It produced this output: myappname: ERROR (spawn error)
My web server is (include version): Nginx / Gunicorn via supervisord
The operating system my web server runs on is (include version): Debian 10
My hosting provider, if applicable, is: Linode
I can login to a root shell on my machine (yes or no, or I don't know): yes
I'm using a control panel to manage my site (no, or provide the name and version of the control panel): no
The version of my client is (e.g. output of certbot --version or certbot-auto --version if you're using Certbot): 0.31.0
Further Context
I'm running FastAPI using nginx/supervisor on a Debian server. All was working well, but when I upgraded my server, suddenly supervisor failed to start my app, throwing the following error (replaced domain with mydomainhere):
ValueError: certfile "/etc/letsencrypt/live/mydomainhere/fullchain.pem" does not exist
I have verified that the fullchain.pem file does in fact exist at the path described in the error, and has chmod 777.

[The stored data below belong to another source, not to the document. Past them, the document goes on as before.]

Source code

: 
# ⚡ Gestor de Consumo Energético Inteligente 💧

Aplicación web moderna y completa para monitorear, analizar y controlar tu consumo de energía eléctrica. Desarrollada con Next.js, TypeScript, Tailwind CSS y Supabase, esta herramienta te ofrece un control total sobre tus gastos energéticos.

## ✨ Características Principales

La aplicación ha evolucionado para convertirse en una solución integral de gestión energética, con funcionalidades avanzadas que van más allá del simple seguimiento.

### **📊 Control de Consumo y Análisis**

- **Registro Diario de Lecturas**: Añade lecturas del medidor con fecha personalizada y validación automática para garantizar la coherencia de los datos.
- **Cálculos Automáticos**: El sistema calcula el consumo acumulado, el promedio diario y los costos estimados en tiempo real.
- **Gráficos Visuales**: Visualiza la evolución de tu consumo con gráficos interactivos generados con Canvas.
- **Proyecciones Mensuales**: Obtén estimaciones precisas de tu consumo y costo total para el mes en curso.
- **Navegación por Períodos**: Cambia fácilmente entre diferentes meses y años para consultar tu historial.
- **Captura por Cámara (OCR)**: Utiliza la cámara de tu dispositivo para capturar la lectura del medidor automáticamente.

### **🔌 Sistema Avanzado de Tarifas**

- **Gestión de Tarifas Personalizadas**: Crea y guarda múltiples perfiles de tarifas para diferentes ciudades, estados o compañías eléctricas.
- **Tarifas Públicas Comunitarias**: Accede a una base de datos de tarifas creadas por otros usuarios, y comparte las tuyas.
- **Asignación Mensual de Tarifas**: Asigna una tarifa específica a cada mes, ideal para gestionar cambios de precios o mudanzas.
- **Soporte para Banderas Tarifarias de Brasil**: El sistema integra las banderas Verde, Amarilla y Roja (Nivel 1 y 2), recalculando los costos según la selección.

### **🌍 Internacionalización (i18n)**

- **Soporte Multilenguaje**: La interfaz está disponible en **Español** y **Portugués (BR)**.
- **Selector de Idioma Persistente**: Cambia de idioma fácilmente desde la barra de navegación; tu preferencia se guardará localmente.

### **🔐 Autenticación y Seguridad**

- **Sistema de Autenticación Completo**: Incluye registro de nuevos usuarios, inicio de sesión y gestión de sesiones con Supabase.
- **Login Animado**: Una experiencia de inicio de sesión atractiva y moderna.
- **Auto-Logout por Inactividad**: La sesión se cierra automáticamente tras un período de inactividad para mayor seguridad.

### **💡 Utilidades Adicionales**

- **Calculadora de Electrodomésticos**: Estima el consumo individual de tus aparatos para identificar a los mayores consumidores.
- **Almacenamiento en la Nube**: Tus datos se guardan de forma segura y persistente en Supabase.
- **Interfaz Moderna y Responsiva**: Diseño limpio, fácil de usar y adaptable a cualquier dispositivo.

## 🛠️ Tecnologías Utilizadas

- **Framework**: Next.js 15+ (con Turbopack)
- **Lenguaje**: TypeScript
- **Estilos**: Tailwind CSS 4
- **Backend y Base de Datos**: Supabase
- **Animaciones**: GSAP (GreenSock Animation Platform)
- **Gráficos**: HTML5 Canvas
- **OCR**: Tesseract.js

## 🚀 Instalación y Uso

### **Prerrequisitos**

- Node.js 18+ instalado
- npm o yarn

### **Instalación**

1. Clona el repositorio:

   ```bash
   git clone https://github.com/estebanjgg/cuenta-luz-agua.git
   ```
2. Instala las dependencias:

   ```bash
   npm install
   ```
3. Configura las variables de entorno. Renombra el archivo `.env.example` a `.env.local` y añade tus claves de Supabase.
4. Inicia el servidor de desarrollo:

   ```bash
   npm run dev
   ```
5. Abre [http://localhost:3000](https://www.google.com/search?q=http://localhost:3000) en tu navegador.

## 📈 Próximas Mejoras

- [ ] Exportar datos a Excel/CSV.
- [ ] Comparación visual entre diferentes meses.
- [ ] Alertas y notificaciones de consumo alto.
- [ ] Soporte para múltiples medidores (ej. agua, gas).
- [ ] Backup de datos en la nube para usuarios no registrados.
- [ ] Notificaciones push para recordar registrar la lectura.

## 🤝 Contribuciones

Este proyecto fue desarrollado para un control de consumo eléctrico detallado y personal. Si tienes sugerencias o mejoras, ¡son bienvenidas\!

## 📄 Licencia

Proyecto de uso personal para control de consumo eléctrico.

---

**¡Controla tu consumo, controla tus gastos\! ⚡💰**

Nginx Site Config (within /etc/nginx/sites-available):
upstream myproxy {
server localhost:8000;
}
server {
listen 80;
server_name api.avondale.io www.api.avondale.io;
root /var/www/html;
location / {
proxy_pass http://myproxy;
proxy_set_header X-Forwarded-For $proxy_add_x_forwarded_for;
proxy_set_header Host $host;
proxy_redirect off;
}
listen 443 ssl; # managed by Certbot
ssl_certificate /etc/letsencrypt/live/api.avondale.io/fullchain.pem; # managed by Certbot
ssl_certificate_key /etc/letsencrypt/live/api.avondale.io/privkey.pem; # managed by Certbot
include /etc/letsencrypt/options-ssl-nginx.conf; # managed by Certbot
ssl_dhparam /etc/letsencrypt/ssl-dhparams.pem; # managed by Certbot
}
@MikeMcQ the .pem files in /archive/ all have the number 1 after them (fullchain1.pem). Will a simple mv do the trick to rename these to remove the 1's? Or will that mess with the symlink?
Edit: the files within /archive/ are 644 so I think we're good on the permissions front.
@MikeMcQ I also updated my original post with a few changes to the niginx .conf file that I made after making this post. Did not fix this problem, but making sure you and others see the change in case it impacts something...
Well, that's all the easy stuff. Does your supervisor have access to the volume the certbot cert files are?
I mean, it's not magic. You can see the cert files. The symlinks seem fine. But your supervisor can't see them. The nginx error for missing cert files is different than that.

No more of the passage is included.